_MATERIAL FOR THIS EXERCISE_:

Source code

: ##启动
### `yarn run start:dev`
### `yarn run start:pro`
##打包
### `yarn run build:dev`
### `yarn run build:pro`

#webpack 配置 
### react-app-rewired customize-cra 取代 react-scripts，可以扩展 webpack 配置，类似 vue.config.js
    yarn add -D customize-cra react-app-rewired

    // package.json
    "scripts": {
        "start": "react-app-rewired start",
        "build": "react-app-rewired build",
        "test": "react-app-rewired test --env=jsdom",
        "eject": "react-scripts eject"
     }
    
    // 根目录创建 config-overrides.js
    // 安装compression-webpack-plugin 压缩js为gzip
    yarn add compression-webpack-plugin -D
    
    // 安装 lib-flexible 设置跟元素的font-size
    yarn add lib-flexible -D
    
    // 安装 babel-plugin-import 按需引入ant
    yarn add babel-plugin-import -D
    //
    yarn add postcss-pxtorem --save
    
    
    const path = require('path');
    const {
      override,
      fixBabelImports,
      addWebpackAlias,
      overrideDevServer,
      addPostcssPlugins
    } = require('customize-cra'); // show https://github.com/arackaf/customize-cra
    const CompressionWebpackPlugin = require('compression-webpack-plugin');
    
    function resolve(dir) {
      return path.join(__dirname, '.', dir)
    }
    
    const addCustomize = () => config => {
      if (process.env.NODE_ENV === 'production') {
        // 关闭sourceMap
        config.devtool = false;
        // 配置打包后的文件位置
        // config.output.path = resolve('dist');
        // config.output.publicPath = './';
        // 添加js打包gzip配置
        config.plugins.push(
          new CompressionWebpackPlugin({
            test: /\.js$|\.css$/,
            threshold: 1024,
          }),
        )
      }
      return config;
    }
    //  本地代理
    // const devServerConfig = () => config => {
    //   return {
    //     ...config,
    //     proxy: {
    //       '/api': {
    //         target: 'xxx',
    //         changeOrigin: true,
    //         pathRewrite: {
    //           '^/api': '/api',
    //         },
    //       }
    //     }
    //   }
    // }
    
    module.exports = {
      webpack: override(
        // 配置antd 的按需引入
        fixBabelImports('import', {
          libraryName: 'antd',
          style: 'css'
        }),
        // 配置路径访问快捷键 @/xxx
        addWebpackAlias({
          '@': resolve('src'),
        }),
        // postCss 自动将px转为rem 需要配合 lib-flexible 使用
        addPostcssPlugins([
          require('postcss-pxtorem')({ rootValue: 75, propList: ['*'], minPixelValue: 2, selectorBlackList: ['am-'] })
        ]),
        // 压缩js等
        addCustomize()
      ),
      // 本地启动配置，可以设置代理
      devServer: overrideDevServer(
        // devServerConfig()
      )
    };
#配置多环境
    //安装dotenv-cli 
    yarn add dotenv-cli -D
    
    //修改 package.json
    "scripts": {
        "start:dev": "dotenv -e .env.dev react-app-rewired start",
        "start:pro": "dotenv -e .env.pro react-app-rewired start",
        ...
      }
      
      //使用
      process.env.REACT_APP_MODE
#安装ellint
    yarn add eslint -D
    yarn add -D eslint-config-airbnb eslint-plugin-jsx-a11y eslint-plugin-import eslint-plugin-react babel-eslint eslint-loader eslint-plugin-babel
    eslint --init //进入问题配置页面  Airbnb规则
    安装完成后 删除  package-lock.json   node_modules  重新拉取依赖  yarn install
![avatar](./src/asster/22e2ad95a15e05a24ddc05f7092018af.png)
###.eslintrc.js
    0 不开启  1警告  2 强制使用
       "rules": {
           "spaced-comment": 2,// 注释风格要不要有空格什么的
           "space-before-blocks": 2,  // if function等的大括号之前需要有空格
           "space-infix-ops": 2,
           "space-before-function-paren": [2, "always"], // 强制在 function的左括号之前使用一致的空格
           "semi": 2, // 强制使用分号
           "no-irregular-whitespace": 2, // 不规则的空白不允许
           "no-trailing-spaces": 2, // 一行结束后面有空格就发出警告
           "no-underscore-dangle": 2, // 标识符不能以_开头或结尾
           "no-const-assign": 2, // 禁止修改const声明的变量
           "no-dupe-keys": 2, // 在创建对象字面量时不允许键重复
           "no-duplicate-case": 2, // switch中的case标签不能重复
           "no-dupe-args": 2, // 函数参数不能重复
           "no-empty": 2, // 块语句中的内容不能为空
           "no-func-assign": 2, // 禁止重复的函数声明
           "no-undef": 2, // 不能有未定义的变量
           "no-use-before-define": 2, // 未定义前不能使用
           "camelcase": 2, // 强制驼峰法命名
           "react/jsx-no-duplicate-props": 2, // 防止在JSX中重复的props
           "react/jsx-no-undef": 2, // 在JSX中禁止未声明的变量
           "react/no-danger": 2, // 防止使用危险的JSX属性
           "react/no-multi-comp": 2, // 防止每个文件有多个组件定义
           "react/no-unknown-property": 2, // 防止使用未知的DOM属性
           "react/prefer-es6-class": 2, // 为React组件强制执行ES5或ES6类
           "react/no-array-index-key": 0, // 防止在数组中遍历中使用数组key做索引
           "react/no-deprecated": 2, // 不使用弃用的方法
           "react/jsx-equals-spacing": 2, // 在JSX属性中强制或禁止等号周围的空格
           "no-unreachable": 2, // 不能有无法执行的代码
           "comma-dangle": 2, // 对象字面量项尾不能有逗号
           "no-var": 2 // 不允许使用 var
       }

_WHAT TO PRODUCE_:
Working through the entries above, copy every line in which "before" is found.

_WRITTEN ANSWER_:
           "space-before-blocks": 2,  // if function等的大括号之前需要有空格
           "space-before-function-paren": [2, "always"], // 强制在 function的左括号之前使用一致的空格
           "no-use-before-define": 2, // 未定义前不能使用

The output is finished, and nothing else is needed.